The aerospace boom is over. Michael Milken is having a bad year. Movies aren't better than ever. But L.A.'s hottest growth industry--bad heavy metal--continues apace, and the four members of Motley Crue, who bear the approximate relationship to lightweight metal that Henry Ford did to cars, have survived lawsuits, gnarly car wrecks and a near-fatal OD of their bass player to put out their strongest album since "Shout at the Devil" half a dozen years ago.
Of course, things have changed. People used to accuse the band of incompetent musicianship. Today, compared to, say, Faster Pussycat, they sound tight as Toto. When they emerged on the local club scene in the new wave summer of '81, lipstick and codpieces were something of a novelty. They might have been one of the first bands with umlauts, too. Their lyrics, while still raunchy enough, seem like Judy Collins or something next to Slayer's or even Guns N' Roses' now, and their party-hearty attitude has abated a bit since all four Cruuesters kicked drugs and alcohol earlier this year. They even played at the peace 'n' understanding fest in Moscow a couple of weeks ago.

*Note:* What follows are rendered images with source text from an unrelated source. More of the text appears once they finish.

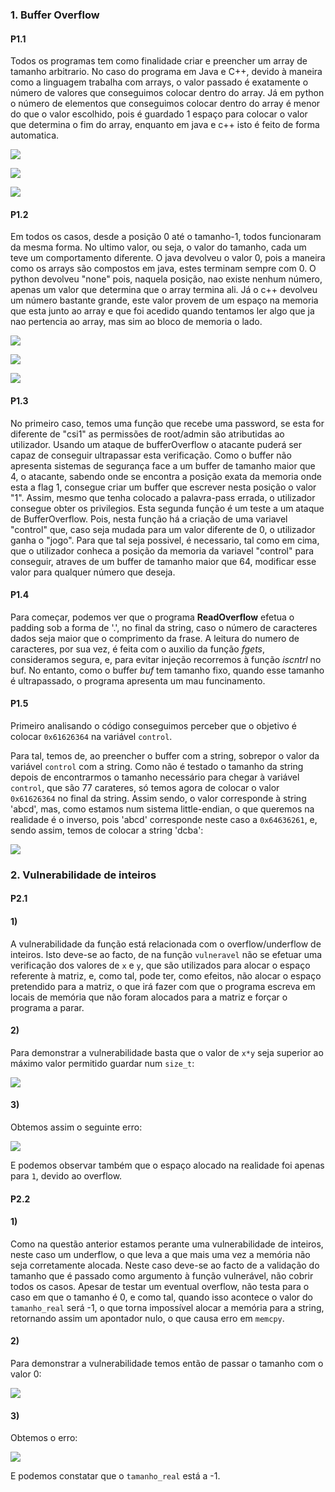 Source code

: 
### 1. Buffer Overflow

#### P1.1

  Todos os programas tem como finalidade criar e preencher um array de tamanho arbitrario.
  No caso do programa em Java e C++, devido à maneira como a linguagem trabalha com arrays, o valor passado é
exatamente o número de valores que conseguimos colocar dentro do array.
Já em python o número de elementos que
conseguimos colocar dentro do array é menor do que o valor escolhido, pois é guardado 1 espaço para colocar o
valor que determina o fim do array, enquanto em java e c++ isto é feito de forma automatica.

![](./imagens_p1.1_p1.2/java.png)

![](./imagens_p1.1_p1.2/python.png)

![](./imagens_p1.1_p1.2/cpp.png)

#### P1.2

  Em todos os casos, desde a posição 0 até o tamanho-1, todos funcionaram da mesma forma. No ultimo valor, ou seja, o valor do tamanho, cada um teve um comportamento diferente.
  O java devolveu o valor 0, pois a maneira como os arrays são compostos em java, estes terminam sempre com 0.
  O python devolveu "none" pois, naquela posição, nao existe nenhum número, apenas um valor que determina que o array termina ali.
  Já o c++ devolveu um número bastante grande, este valor provem de um espaço na memoria que esta junto ao array e que foi acedido quando tentamos ler algo que ja nao pertencia ao array, mas sim ao bloco de memoria o lado.

![](./imagens_p1.1_p1.2/java2.png)

![](./imagens_p1.1_p1.2/py2.png)

![](./imagens_p1.1_p1.2/cpp2.png)

#### P1.3

 No primeiro caso, temos uma função que recebe uma password, se esta for diferente de "csi1" as permissões de root/admin são atributidas ao utilizador.
  Usando um ataque de bufferOverflow o atacante puderá ser capaz de conseguir ultrapassar esta verificação. Como o buffer não apresenta sistemas de segurança face a um buffer de tamanho maior que 4, o atacante, sabendo onde se encontra a posição exata da memoria onde esta a flag 1, consegue criar um buffer que escrever nesta posição o valor "1". Assim, mesmo que tenha colocado a palavra-pass errada, o utilizador consegue obter os privilegios.
  Esta segunda função é um teste a um ataque de BufferOverflow. Pois, nesta função há a criação de uma variavel "control" que, caso seja mudada para um valor diferente de 0, o utilizador ganha o "jogo".
  Para que tal seja possivel, é necessario, tal como em cima, que o utilizador conheca a posição da memoria da variavel "control" para conseguir, atraves de um buffer de tamanho maior que 64, modificar esse valor para qualquer número que deseja.
 

#### P1.4
Para começar, podemos ver que o programa **ReadOverflow** efetua o padding sob a forma de '.', no final da string, caso o número de caracteres dados seja maior que o comprimento da frase.
A leitura do numero de caracteres, por sua vez, é feita com o auxilio da função *fgets*, consideramos segura, e, para evitar injeção recorremos à função *iscntrl* no buf.
No entanto, como o buffer *buf* tem tamanho fixo, quando esse tamanho é ultrapassado, o programa apresenta um mau funcinamento.


#### P1.5

Primeiro analisando o código conseguimos perceber que o objetivo é colocar `0x61626364` na variável `control`.

Para tal, temos de, ao preencher o buffer com a string, sobrepor o valor da variável `control` com a string.
Como não é testado o tamanho da string depois de encontrarmos o tamanho necessário para chegar à variável `control`, que são 77 carateres, só temos agora de colocar o valor `0x61626364` no final da string.
Assim sendo, o valor corresponde à string 'abcd', mas, como estamos num sistema little-endian, o que queremos na realidade é o inverso, pois 'abcd' corresponde neste caso a `0x64636261`, e, sendo assim, temos de colocar a string 'dcba':

![](./imagens_p1.5/p1.5.JPG)

### 2. Vulnerabilidade de inteiros

#### P2.1

#### 1)

A vulnerabilidade da função está relacionada com o overflow/underflow de inteiros.
Isto deve-se ao facto, de na função `vulneravel` não se efetuar uma verificação dos valores de `x` e `y`, que são utilizados para alocar o espaço referente à matriz, e, como tal, pode ter, como efeitos, não alocar o espaço pretendido para a matriz, o que irá fazer com que o programa escreva em locais de memória que não foram alocados para a matriz e forçar o programa a parar.

#### 2)
Para demonstrar a vulnerabilidade basta que o valor de `x*y` seja superior ao máximo valor permitido guardar num `size_t`:

![](./imagens_p2.1/p2.1-1.JPG)

#### 3)
Obtemos assim o seguinte erro:

![](./imagens_p2.1/p2.1-2.JPG)

E podemos observar também que o espaço alocado na realidade foi apenas para `1`, devido ao overflow.


#### P2.2

#### 1)
Como na questão anterior estamos perante uma vulnerabilidade de inteiros, neste caso um underflow, o que leva a que mais uma vez a memória não seja corretamente alocada.
Neste caso deve-se ao facto de a validação do tamanho que é passado como argumento à função vulnerável, não cobrir todos os casos. Apesar de testar um eventual overflow, não testa para o caso em que o tamanho é 0, e como tal, quando isso acontece o valor do `tamanho_real` será -1, o que torna impossível alocar a memória para a string, retornando assim um apontador nulo, o que causa erro em `memcpy`.

#### 2)
Para demonstrar a vulnerabilidade temos então de passar o tamanho com o valor 0:

![](./imagens_p2.1/p2.1-3.JPG)

#### 3)
Obtemos o erro:

![](./imagens_p2.1/p2.1-4.JPG)

E podemos constatar que o `tamanho_real` está a -1.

But of all the L.A. glam-metal bands of the '80s, Motley Crue has always understood both the Bay City Rollers kind of teen-dream appeal--they even sound like the Rollers on a couple of tunes on this album--and the importance of the riff: the pounding, shrieking, two-chord monoliths that have always powered the best hard rock. (Their guitar solos have always been kind of lame.) "Dr. Feelgood" has awesome riffs, the sort that half the 14-year-old boys in America will try to pick out on their brand-new Sears guitars. Therefore, it rocks-- hard.